* REQUIRED ACTION *
Go through the data and count the lines holding the string "Understanding". Write only the number.

*** Opening of DATA SECTION ***

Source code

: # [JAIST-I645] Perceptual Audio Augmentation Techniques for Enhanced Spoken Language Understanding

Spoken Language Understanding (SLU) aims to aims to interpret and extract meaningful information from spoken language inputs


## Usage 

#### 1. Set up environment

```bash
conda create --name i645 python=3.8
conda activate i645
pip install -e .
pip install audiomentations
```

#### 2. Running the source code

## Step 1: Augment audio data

*** Close of DATA SECTION ***

* WRITTEN REPLY *
2